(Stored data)

◇ ◇ ◇ ◇ ◇ ◇ ◇

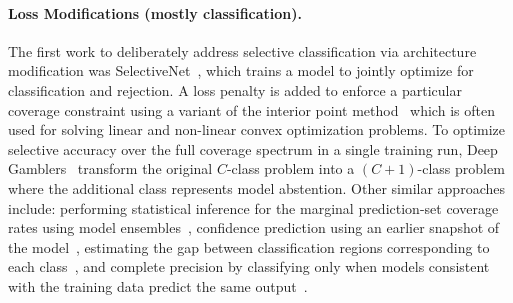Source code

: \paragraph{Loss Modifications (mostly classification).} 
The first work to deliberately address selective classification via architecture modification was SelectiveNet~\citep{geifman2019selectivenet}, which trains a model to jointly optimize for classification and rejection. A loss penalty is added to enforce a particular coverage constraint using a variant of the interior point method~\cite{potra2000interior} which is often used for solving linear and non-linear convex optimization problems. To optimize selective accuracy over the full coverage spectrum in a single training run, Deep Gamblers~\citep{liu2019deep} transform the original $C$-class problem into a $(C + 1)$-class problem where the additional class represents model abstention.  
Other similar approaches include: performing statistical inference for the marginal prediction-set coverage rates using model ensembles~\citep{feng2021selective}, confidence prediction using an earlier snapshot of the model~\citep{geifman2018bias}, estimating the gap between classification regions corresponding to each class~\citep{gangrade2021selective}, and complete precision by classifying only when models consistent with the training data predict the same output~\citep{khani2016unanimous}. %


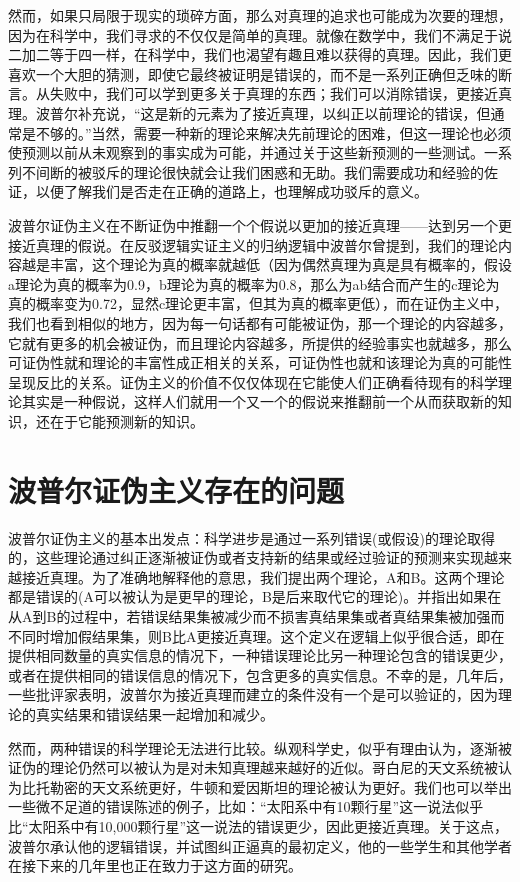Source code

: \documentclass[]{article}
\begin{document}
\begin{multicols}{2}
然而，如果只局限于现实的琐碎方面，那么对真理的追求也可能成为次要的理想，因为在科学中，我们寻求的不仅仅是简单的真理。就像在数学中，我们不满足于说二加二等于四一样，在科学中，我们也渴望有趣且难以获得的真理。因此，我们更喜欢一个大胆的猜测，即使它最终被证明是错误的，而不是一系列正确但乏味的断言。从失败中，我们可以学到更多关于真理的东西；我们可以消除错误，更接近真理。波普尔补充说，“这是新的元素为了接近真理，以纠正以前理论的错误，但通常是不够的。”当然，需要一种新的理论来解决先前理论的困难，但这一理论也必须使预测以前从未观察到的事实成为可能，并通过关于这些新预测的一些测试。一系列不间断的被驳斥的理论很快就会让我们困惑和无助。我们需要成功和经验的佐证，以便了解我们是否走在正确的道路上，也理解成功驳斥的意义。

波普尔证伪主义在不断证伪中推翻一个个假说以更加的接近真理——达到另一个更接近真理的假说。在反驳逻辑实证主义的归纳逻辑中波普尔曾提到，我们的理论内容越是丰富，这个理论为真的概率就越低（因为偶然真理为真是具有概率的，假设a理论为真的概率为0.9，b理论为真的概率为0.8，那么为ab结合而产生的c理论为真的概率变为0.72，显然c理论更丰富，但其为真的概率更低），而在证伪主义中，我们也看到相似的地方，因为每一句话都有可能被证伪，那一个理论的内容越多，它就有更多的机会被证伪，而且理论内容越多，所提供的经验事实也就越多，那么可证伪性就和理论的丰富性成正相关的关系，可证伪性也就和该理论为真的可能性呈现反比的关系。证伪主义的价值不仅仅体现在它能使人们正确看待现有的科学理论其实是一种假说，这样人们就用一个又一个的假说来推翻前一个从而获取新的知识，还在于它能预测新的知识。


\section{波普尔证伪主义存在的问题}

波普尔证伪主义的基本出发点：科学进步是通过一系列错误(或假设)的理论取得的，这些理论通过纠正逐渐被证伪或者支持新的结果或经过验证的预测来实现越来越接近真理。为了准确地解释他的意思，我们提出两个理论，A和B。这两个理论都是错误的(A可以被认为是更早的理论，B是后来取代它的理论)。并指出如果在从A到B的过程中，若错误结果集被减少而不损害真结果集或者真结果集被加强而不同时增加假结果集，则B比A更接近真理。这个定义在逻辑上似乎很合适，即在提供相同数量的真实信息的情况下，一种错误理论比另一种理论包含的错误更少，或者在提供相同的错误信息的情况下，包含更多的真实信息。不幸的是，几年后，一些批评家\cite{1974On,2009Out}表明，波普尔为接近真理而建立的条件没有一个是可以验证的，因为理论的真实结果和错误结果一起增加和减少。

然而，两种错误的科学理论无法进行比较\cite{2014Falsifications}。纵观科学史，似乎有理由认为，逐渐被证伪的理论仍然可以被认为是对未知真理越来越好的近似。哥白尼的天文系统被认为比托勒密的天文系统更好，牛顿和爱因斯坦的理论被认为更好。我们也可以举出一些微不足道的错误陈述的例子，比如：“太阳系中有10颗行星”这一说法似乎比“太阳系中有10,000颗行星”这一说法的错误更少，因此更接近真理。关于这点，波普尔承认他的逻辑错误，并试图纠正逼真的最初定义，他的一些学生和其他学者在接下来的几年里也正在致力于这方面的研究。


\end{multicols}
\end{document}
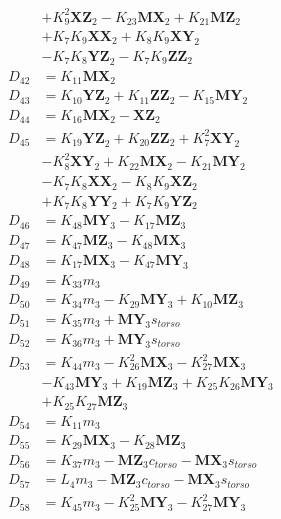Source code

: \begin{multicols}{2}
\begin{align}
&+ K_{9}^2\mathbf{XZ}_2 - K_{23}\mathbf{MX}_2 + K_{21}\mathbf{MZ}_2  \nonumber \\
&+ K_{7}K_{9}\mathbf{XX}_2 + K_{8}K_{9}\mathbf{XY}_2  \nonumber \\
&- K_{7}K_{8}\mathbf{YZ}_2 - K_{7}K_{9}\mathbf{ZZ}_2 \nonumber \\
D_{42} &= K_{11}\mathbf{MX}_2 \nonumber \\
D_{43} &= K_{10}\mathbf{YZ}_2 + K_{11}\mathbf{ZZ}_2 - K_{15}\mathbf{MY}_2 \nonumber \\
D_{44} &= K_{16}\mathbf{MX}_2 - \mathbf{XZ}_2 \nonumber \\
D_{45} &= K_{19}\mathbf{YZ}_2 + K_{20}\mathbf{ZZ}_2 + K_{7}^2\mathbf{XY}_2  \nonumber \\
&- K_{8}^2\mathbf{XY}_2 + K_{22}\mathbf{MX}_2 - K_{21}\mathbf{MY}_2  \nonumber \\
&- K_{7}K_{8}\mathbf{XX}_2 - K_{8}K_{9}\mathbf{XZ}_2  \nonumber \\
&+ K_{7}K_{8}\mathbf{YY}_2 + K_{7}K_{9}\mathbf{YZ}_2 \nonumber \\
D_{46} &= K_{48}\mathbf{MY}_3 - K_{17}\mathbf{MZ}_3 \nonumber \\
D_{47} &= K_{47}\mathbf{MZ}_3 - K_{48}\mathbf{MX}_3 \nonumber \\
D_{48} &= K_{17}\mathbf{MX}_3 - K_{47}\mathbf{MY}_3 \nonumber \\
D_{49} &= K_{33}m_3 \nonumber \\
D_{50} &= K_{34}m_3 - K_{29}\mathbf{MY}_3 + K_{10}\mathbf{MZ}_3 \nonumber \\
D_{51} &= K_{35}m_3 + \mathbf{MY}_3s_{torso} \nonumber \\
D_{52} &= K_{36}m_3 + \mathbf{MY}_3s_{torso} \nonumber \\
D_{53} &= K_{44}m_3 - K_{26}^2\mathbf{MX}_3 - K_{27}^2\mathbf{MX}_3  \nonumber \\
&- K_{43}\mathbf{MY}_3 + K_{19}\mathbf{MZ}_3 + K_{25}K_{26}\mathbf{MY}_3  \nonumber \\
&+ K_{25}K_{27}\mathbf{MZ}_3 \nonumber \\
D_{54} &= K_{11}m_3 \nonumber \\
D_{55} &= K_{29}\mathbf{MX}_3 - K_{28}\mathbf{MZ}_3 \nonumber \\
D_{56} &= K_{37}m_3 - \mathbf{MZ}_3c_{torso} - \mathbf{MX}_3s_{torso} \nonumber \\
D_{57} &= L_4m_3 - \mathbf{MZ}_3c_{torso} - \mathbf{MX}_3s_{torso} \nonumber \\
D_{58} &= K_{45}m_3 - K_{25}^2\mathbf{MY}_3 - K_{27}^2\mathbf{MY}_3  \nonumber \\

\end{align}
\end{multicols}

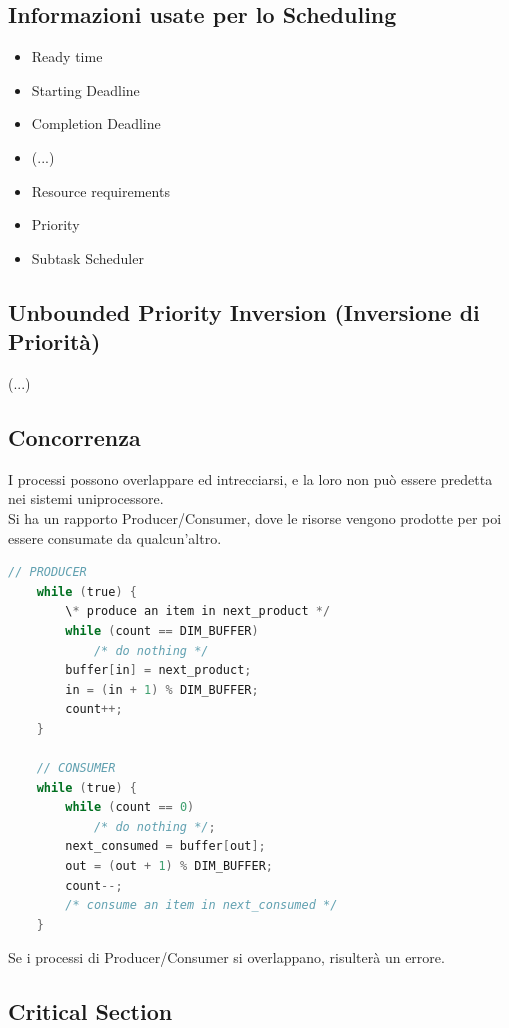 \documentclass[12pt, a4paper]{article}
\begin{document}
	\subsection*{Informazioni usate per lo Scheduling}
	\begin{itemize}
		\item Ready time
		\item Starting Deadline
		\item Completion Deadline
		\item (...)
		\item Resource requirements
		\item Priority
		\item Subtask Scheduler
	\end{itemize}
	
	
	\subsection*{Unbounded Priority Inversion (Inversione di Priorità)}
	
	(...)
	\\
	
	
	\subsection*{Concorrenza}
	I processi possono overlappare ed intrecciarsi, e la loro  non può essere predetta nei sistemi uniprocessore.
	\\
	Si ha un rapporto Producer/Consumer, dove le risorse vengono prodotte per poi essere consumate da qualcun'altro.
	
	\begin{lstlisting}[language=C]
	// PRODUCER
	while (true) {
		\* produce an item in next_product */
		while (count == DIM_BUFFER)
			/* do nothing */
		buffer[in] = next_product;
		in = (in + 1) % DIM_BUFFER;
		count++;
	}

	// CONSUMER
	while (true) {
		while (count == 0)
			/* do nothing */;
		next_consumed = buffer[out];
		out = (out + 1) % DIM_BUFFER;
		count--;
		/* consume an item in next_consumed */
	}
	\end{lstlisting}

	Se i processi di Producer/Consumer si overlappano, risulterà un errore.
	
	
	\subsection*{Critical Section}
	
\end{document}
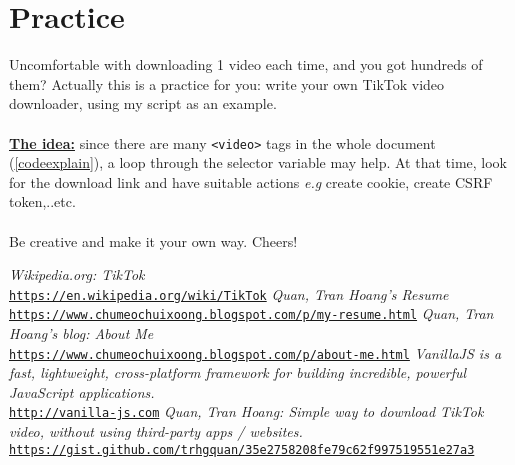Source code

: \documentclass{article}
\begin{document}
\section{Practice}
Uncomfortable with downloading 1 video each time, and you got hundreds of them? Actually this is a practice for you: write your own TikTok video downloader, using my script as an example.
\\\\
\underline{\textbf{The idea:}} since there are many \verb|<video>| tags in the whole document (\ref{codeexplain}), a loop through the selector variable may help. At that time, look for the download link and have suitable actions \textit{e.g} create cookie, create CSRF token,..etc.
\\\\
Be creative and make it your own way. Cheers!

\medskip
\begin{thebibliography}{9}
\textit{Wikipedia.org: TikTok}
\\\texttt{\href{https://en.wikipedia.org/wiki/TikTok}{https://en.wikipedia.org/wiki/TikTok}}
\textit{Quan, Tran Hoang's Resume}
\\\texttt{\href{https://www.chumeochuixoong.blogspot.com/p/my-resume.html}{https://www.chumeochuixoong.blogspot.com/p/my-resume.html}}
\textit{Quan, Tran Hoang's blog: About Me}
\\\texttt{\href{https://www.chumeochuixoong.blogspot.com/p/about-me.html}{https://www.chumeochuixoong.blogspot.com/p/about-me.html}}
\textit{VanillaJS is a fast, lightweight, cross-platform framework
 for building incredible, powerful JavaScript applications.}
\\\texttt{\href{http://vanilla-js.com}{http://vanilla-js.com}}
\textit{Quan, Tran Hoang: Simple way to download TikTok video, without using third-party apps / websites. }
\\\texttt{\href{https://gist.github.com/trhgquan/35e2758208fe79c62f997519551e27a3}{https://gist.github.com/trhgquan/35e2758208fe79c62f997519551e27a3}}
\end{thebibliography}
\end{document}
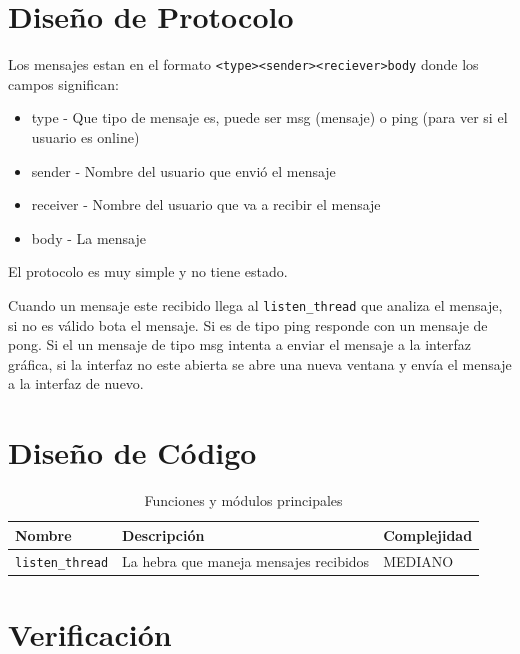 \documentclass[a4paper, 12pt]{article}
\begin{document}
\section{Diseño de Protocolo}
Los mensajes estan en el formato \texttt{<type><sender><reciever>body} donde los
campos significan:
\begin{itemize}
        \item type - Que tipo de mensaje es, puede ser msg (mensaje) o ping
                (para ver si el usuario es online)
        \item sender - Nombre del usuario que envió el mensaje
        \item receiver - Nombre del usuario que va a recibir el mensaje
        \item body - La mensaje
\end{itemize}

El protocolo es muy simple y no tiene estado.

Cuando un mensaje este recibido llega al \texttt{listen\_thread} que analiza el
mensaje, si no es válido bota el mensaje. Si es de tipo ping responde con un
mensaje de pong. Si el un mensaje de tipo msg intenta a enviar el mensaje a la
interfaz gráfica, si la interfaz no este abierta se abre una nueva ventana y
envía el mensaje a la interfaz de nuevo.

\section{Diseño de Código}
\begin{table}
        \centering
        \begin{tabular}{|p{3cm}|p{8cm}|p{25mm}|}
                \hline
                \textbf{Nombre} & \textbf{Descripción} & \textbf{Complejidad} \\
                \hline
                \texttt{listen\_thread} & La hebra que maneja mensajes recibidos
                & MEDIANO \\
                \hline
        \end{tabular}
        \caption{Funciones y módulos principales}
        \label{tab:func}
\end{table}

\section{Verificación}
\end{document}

◇ ◇ ◇ ◇ ◇ ◇ ◇

- BRIEF -
Using the records above, restate word for word the lines from the one with "(mensaje) o ping" through the one with "mensaje de pong.", both included.

- REPLY -
        \item type - Que tipo de mensaje es, puede ser msg (mensaje) o ping
                (para ver si el usuario es online)
        \item sender - Nombre del usuario que envió el mensaje
        \item receiver - Nombre del usuario que va a recibir el mensaje
        \item body - La mensaje
\end{itemize}

El protocolo es muy simple y no tiene estado.

Cuando un mensaje este recibido llega al \texttt{listen\_thread} que analiza el
mensaje, si no es válido bota el mensaje. Si es de tipo ping responde con un
mensaje de pong. Si el un mensaje de tipo msg intenta a enviar el mensaje a la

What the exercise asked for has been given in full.